PHOENIX β€” Gov. Doug Ducey said Thursday he does not want the new president and Congress to repeal the Affordable Care Act unless and until they come up with a replacement that protects Arizonans.

Ducey acknowledged that one of the key campaign promises of Donald Trump is to scrap was has become known as ObamaCare. That program is designed to provide affordable health insurance for those who do not get it from employers or elsewhere, with a financial penalty for those who have no coverage.

Trump and other Republicans have focused on double-digit premium increases and fewer options for those who purchase coverage through the Affordable Care Act.

But there’s more to the program.

It bars insurers from denying coverage because someone has a pre-existing condition. Lifetime limits on benefits also are generally off limits.

And potentially most significant for Arizona, it provides states with financial incentives to expand their own Medicaid programs. Arizona took advantage of that.

If the law is repealed, those federal funds would dry up, endangering coverage for about 400,000 individuals. And that, said Ducey, is unacceptable.

β€œWe know that ObamaCare isn’t working, we know that it’s badly broken and in need of improvement,” the governor said. But Ducey said any solution has to be about not just repeal but replacing it with something.

β€œWe want to see all of our citizens have access to affordable health care,” he said.

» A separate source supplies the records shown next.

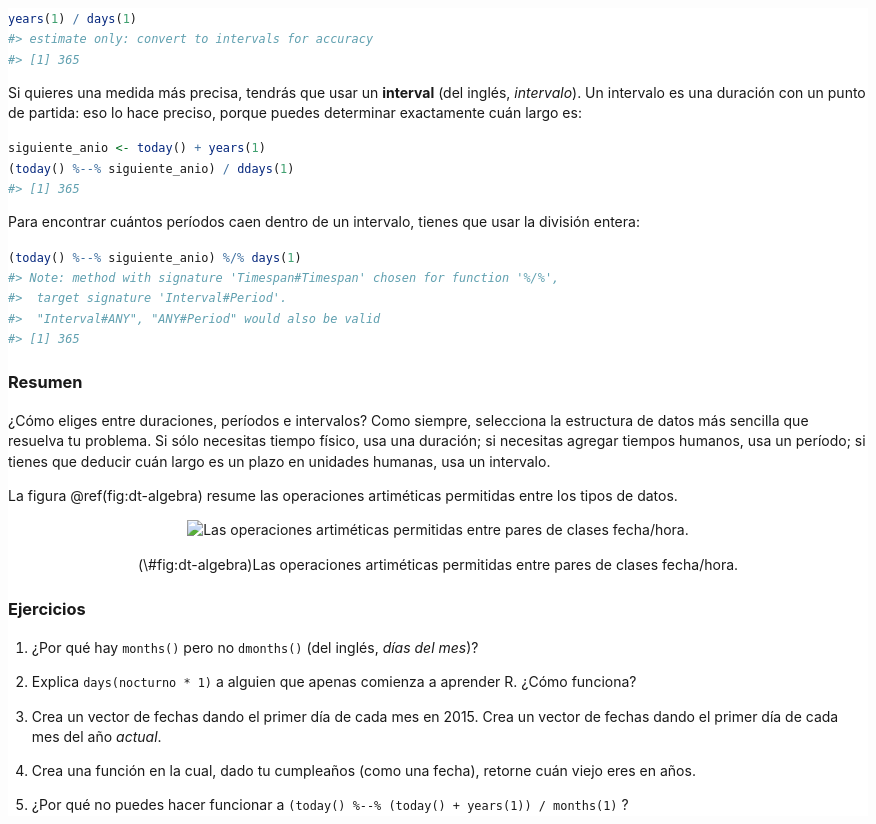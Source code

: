 
```r
years(1) / days(1)
#> estimate only: convert to intervals for accuracy
#> [1] 365
```

Si quieres una medida más precisa, tendrás que usar un __interval__ (del inglés, _intervalo_). Un intervalo es una duración con un punto de partida: eso lo hace preciso, porque puedes determinar exactamente cuán largo es:


```r
siguiente_anio <- today() + years(1)
(today() %--% siguiente_anio) / ddays(1)
#> [1] 365
```

Para encontrar cuántos períodos caen dentro de un intervalo, tienes que usar la división entera:


```r
(today() %--% siguiente_anio) %/% days(1)
#> Note: method with signature 'Timespan#Timespan' chosen for function '%/%',
#>  target signature 'Interval#Period'.
#>  "Interval#ANY", "ANY#Period" would also be valid
#> [1] 365
```

### Resumen

¿Cómo eliges entre duraciones, períodos e intervalos? Como siempre, selecciona la estructura de datos más sencilla que resuelva tu problema. Si sólo necesitas tiempo físico, usa una duración; si necesitas agregar tiempos humanos, usa un período; si tienes que deducir cuán largo es un plazo en unidades humanas, usa un intervalo.

La figura \@ref(fig:dt-algebra) resume las operaciones artiméticas permitidas entre los tipos de datos.

<div class="figure" style="text-align: center">
<img src="diagrams/datetimes-arithmetic.png" alt="Las operaciones artiméticas permitidas entre pares de clases fecha/hora." width="70%" />
<p class="caption">(\#fig:dt-algebra)Las operaciones artiméticas permitidas entre pares de clases fecha/hora.</p>
</div>

### Ejercicios

1. ¿Por qué hay `months()` pero no `dmonths()` (del inglés, _días del mes_)?

1. Explica `days(nocturno * 1)` a alguien que apenas comienza a aprender R. ¿Cómo funciona?

1. Crea un vector de fechas dando el primer día de cada mes en 2015. Crea un vector de fechas dando el primer día de cada mes del año _actual_.

1. Crea una función en la cual, dado tu cumpleaños (como una fecha), retorne cuán viejo eres en años.

1. ¿Por qué no puedes hacer funcionar a `(today() %--% (today() + years(1)) / months(1)` ?
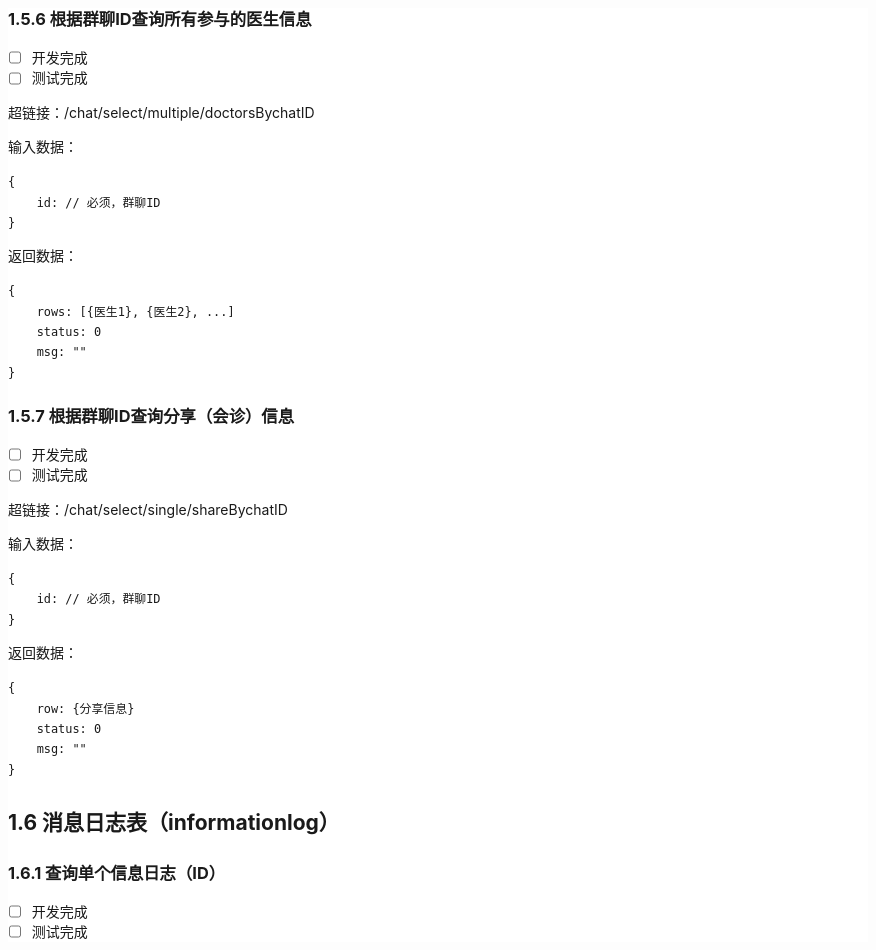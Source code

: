 ### 1.5.6 根据群聊ID查询所有参与的医生信息

- [ ] 开发完成
- [ ] 测试完成

超链接：/chat/select/multiple/doctorsBychatID

输入数据：

```
{
	id: // 必须，群聊ID
}
```

返回数据：

```
{
	rows: [{医生1}, {医生2}, ...]
	status: 0
	msg: ""
}
```

### 1.5.7 根据群聊ID查询分享（会诊）信息

- [ ] 开发完成
- [ ] 测试完成

超链接：/chat/select/single/shareBychatID

输入数据：

```
{
	id: // 必须，群聊ID
}
```

返回数据：

```
{
	row: {分享信息}
	status: 0
	msg: ""
}
```

## 1.6 消息日志表（informationlog）  

### 1.6.1 查询单个信息日志（ID）

- [ ] 开发完成
- [ ] 测试完成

β€œThat’s not where we are,” the governor continued. β€œWe’ve got a new Congress, a new president and a fresh start.”

Ducey said there are things in the Affordable Care Act that probably should be preserved, like the ban on denying coverage for pre-existing conditions and the prohibition against lifetime caps. But the direct impact on Arizona is the dollars the federal law provides for the expanded Medicaid program.

Prior to 2013, the state provided care to people below the poverty level, a figure at the time that was $19,790 for a family of three. The federal Medicaid program provided about two-thirds of the necessary cash.

The Affordable Care Act said Washington would pick up virtually the entire cost for the first few years for any state that expanded eligibility up to 138 percent of the poverty level.

Then-Gov. Jan Brewer pushed the expansion through the Legislature to take advantage of the federal dollars.

Arizona also had to restore coverage to single adults below the poverty level whose insurance had been cut years earlier in a budget-savings move. That also drew in federal dollars; the state’s share of that is funded by a separate assessment on hospitals, the legality of which is still being hashed out in Arizona courts.

If there is no Affordable Care Act, all that federal money for the expansion goes away. That would put Ducey in the position of either having to kill health coverage for those in the expanded program or find the money somewhere in the state budget.

And that does not even consider the more than 150,000 Arizonans who are not in the expanded Medicaid program but who have obtained their own coverage through the Affordable Care Act, about 75 percent of them with federal subsidies to make the premiums more affordable.

All that, said Ducey, makes outright repeal without something else to take its place unacceptable.

β€œI want to see all of our citizens have access to health care that’s affordable,” he said.